A meeting of the Municipal Corporation of Delhi is scheduled to be held on April 26 for the election of the mayor and deputy mayor of the city, according to officials.
A notification to this effect was issued on Wednesday, a senior official said.
"The nomination process will end on April 18, and the ordinary meeting of the Municipal Corporation of Delhi is scheduled to be held on April 26, for the election of mayor and deputy mayor," he said.
The city gets a new mayor after the end of a financial year.
Incumbent Shelly Oberoi will continue to hold charge till a new mayor is elected, official sources said on April 3.
"A meeting has been called on April 26 for the election of mayor and deputy mayor of the city," an official source said.
"Once the term of a mayor ends, the new mayor is to be elected in the first meeting of the MCD, according to the norm. And, similarly, for a deputy mayor. After the start of the financial year 2023-24, the meeting scheduled to be held on April 26, will be the first meeting during the new financial year," former North Delhi mayor Jai Prakash said.

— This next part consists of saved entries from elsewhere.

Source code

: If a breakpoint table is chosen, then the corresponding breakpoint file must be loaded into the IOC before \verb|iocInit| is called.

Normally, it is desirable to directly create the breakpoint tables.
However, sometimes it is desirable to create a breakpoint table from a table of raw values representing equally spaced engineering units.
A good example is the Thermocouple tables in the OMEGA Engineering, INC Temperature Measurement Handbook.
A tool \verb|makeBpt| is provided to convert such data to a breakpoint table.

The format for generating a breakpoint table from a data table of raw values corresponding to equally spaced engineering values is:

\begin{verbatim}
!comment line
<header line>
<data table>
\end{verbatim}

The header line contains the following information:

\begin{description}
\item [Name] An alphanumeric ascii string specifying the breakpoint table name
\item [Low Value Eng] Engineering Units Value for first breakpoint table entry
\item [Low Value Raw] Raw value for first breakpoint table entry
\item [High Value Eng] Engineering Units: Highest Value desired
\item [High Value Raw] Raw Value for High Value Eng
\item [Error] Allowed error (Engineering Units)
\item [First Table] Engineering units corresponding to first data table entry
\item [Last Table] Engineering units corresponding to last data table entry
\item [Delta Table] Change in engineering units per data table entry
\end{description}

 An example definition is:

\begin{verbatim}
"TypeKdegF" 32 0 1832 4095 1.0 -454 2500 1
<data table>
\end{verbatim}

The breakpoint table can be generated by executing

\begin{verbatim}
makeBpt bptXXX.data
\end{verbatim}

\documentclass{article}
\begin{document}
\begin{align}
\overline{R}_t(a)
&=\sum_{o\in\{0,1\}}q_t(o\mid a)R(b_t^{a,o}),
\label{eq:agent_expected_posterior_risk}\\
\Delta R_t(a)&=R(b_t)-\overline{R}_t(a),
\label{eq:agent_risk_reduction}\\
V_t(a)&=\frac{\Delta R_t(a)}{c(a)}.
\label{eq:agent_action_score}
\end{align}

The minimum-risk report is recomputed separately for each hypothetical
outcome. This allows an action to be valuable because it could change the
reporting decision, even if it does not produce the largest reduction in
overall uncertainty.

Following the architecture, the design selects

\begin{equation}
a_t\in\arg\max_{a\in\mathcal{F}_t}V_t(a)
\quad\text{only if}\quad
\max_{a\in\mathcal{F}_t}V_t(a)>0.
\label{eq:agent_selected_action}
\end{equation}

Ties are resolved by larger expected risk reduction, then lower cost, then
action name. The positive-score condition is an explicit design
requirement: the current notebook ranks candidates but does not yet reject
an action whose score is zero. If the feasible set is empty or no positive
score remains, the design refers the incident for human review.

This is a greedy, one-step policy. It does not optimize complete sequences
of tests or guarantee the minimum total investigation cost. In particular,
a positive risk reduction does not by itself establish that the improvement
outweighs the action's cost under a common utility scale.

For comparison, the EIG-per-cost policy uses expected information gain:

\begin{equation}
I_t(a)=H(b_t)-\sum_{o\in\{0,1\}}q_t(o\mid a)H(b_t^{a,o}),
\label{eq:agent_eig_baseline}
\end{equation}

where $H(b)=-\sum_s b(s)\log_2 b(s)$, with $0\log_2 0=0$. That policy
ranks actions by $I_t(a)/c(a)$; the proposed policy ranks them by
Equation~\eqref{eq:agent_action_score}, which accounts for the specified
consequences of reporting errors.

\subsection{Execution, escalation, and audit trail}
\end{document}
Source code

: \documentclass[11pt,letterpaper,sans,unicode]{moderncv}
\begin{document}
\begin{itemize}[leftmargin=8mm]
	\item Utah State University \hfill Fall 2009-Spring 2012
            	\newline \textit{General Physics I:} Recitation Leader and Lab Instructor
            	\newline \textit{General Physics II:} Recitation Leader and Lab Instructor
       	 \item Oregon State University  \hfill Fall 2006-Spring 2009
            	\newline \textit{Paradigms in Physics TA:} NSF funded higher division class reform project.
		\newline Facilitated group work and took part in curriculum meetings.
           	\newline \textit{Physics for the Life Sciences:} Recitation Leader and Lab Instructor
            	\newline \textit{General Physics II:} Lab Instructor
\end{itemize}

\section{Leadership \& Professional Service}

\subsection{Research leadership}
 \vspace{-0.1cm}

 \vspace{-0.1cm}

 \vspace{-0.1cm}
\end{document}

Prakash, a senior BJP leader, said the presiding officer who will conduct the mayoral election, will be chosen by the Delhi Lt Governor.
Oberoi, an AAP councillor, was elected as the mayor of Delhi on February 22.
She defeated BJP's Rekha Gupta by a margin of 34 votes. Oberoi polled 150 votes, while Gupta received 116 votes out of the total 266 votes polled.
The voting was held at the Civic Centre - the headquarters of the MCD.
Delhi had got the mayor in the fourth attempt since the earlier elections were stalled amid a ruckus over voting rights being given to nominated members.
According to the Delhi Municipal Corporation (DMC) Act, 1957, the mayor and the deputy mayor are to be elected in the very first session of the House after the civic polls.
Sources said the Aam Aadmi Party is likely to repeat Oberoi and deputy mayor Aaley Mohammad Iqbal as its candidates for the respective posts.
The fresh mayoral poll in Delhi is likely to be held in late April, officials had earlier said.
The post of mayor in the national capital sees five single-year terms on a rotation basis, with the first year being reserved for women, the second for the open category, the third for the reserved category, and the remaining two again for the open category.
Tenure of mayors has seen extended terms in the past too, he said.
The December 4 civic polls last year were the first after the three corporations were unified into the MCD and a fresh delimitation exercise was carried out, reducing the total number of wards from 272 in 2012 to 250.
The AAP had emerged victorious in the high-stakes polls.
The unification of the North Delhi Municipal Corporation (104 wards), the South Delhi Municipal Corporation (104 wards) and the East Delhi Municipal Corporation (64 wards) happened last year, with a notification issued to that effect in May.